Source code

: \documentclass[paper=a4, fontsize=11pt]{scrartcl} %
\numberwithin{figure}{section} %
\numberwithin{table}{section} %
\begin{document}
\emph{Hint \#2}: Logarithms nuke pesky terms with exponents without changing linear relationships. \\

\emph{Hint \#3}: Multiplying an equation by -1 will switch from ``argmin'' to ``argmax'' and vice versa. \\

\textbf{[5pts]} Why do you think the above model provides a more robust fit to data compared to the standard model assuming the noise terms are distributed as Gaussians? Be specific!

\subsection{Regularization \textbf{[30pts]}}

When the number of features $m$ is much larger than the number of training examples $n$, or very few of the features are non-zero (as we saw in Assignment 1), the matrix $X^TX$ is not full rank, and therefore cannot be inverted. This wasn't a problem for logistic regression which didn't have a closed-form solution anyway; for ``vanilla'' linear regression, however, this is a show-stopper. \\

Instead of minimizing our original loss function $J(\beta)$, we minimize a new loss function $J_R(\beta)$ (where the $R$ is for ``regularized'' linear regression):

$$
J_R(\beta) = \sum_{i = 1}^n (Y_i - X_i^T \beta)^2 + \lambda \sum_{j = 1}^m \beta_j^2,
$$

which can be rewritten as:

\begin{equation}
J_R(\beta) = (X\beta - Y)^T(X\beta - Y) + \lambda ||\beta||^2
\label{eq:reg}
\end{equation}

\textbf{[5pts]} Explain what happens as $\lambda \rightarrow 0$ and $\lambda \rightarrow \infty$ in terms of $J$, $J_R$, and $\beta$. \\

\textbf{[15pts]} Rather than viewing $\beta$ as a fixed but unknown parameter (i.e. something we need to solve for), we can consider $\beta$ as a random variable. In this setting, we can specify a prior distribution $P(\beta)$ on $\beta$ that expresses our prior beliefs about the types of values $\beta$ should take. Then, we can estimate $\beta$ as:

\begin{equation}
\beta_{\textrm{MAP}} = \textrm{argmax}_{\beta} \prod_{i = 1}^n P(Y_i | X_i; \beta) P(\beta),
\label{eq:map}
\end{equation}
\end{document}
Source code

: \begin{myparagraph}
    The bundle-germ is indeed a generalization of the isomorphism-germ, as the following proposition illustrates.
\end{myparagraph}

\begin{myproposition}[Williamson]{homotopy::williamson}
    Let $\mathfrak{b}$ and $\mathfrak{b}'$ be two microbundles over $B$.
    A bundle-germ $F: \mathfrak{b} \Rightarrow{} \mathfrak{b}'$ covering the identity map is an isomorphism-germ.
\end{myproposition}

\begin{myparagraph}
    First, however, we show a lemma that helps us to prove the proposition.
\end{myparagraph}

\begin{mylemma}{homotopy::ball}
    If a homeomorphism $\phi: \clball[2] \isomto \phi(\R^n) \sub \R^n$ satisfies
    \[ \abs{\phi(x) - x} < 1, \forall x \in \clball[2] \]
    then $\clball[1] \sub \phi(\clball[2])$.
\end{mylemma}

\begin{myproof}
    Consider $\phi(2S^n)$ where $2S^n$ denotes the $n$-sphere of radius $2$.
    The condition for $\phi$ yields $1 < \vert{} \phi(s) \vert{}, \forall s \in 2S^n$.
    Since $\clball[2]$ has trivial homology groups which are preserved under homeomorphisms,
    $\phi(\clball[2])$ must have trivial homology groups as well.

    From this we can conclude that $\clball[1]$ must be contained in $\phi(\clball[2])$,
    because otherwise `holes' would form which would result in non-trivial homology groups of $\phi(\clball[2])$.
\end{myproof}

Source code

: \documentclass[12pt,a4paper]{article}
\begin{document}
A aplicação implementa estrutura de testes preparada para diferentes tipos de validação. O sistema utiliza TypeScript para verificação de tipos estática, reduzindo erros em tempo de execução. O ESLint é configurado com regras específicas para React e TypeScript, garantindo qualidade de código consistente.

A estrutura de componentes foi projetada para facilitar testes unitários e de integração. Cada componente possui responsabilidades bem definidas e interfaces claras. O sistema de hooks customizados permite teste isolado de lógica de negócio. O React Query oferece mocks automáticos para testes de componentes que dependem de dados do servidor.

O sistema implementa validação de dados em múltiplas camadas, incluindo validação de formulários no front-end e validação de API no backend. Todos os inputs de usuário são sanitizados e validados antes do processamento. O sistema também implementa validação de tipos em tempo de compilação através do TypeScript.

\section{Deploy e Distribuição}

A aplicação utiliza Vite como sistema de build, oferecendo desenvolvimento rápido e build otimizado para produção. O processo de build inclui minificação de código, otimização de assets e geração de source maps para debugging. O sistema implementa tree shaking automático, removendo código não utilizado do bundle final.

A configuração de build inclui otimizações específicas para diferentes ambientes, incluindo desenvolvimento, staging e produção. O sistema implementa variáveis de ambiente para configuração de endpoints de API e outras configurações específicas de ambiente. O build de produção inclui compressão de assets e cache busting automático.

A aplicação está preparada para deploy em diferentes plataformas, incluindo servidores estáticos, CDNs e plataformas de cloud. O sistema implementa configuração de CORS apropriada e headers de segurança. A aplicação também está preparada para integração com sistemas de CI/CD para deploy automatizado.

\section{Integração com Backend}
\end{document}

+++++

* _WORK ITEM_
Exactness is what counts here: write out every record again.

* _REPLY_
Source code

: \documentclass[paper=a4, fontsize=11pt]{scrartcl} %
\numberwithin{figure}{section} %
\numberwithin{table}{section} %
\begin{document}
\emph{Hint \#2}: Logarithms nuke pesky terms with exponents without changing linear relationships. \\

\emph{Hint \#3}: Multiplying an equation by -1 will switch from ``argmin'' to ``argmax'' and vice versa. \\

\textbf{[5pts]} Why do you think the above model provides a more robust fit to data compared to the standard model assuming the noise terms are distributed as Gaussians? Be specific!

\subsection{Regularization \textbf{[30pts]}}

When the number of features $m$ is much larger than the number of training examples $n$, or very few of the features are non-zero (as we saw in Assignment 1), the matrix $X^TX$ is not full rank, and therefore cannot be inverted. This wasn't a problem for logistic regression which didn't have a closed-form solution anyway; for ``vanilla'' linear regression, however, this is a show-stopper. \\

Instead of minimizing our original loss function $J(\beta)$, we minimize a new loss function $J_R(\beta)$ (where the $R$ is for ``regularized'' linear regression):

$$
J_R(\beta) = \sum_{i = 1}^n (Y_i - X_i^T \beta)^2 + \lambda \sum_{j = 1}^m \beta_j^2,
$$

which can be rewritten as:

\begin{equation}
J_R(\beta) = (X\beta - Y)^T(X\beta - Y) + \lambda ||\beta||^2
\label{eq:reg}
\end{equation}

\textbf{[5pts]} Explain what happens as $\lambda \rightarrow 0$ and $\lambda \rightarrow \infty$ in terms of $J$, $J_R$, and $\beta$. \\

\textbf{[15pts]} Rather than viewing $\beta$ as a fixed but unknown parameter (i.e. something we need to solve for), we can consider $\beta$ as a random variable. In this setting, we can specify a prior distribution $P(\beta)$ on $\beta$ that expresses our prior beliefs about the types of values $\beta$ should take. Then, we can estimate $\beta$ as:

\begin{equation}
\beta_{\textrm{MAP}} = \textrm{argmax}_{\beta} \prod_{i = 1}^n P(Y_i | X_i; \beta) P(\beta),
\label{eq:map}
\end{equation}
\end{document}
Source code

: \begin{myparagraph}
    The bundle-germ is indeed a generalization of the isomorphism-germ, as the following proposition illustrates.
\end{myparagraph}

\begin{myproposition}[Williamson]{homotopy::williamson}
    Let $\mathfrak{b}$ and $\mathfrak{b}'$ be two microbundles over $B$.
    A bundle-germ $F: \mathfrak{b} \Rightarrow{} \mathfrak{b}'$ covering the identity map is an isomorphism-germ.
\end{myproposition}

\begin{myparagraph}
    First, however, we show a lemma that helps us to prove the proposition.
\end{myparagraph}

\begin{mylemma}{homotopy::ball}
    If a homeomorphism $\phi: \clball[2] \isomto \phi(\R^n) \sub \R^n$ satisfies
    \[ \abs{\phi(x) - x} < 1, \forall x \in \clball[2] \]
    then $\clball[1] \sub \phi(\clball[2])$.
\end{mylemma}

\begin{myproof}
    Consider $\phi(2S^n)$ where $2S^n$ denotes the $n$-sphere of radius $2$.
    The condition for $\phi$ yields $1 < \vert{} \phi(s) \vert{}, \forall s \in 2S^n$.
    Since $\clball[2]$ has trivial homology groups which are preserved under homeomorphisms,
    $\phi(\clball[2])$ must have trivial homology groups as well.

    From this we can conclude that $\clball[1]$ must be contained in $\phi(\clball[2])$,
    because otherwise `holes' would form which would result in non-trivial homology groups of $\phi(\clball[2])$.
\end{myproof}

Source code

: \documentclass[12pt,a4paper]{article}
\begin{document}
A aplicação implementa estrutura de testes preparada para diferentes tipos de validação. O sistema utiliza TypeScript para verificação de tipos estática, reduzindo erros em tempo de execução. O ESLint é configurado com regras específicas para React e TypeScript, garantindo qualidade de código consistente.

A estrutura de componentes foi projetada para facilitar testes unitários e de integração. Cada componente possui responsabilidades bem definidas e interfaces claras. O sistema de hooks customizados permite teste isolado de lógica de negócio. O React Query oferece mocks automáticos para testes de componentes que dependem de dados do servidor.

O sistema implementa validação de dados em múltiplas camadas, incluindo validação de formulários no front-end e validação de API no backend. Todos os inputs de usuário são sanitizados e validados antes do processamento. O sistema também implementa validação de tipos em tempo de compilação através do TypeScript.

\section{Deploy e Distribuição}

A aplicação utiliza Vite como sistema de build, oferecendo desenvolvimento rápido e build otimizado para produção. O processo de build inclui minificação de código, otimização de assets e geração de source maps para debugging. O sistema implementa tree shaking automático, removendo código não utilizado do bundle final.

A configuração de build inclui otimizações específicas para diferentes ambientes, incluindo desenvolvimento, staging e produção. O sistema implementa variáveis de ambiente para configuração de endpoints de API e outras configurações específicas de ambiente. O build de produção inclui compressão de assets e cache busting automático.

A aplicação está preparada para deploy em diferentes plataformas, incluindo servidores estáticos, CDNs e plataformas de cloud. O sistema implementa configuração de CORS apropriada e headers de segurança. A aplicação também está preparada para integração com sistemas de CI/CD para deploy automatizado.

\section{Integração com Backend}
\end{document}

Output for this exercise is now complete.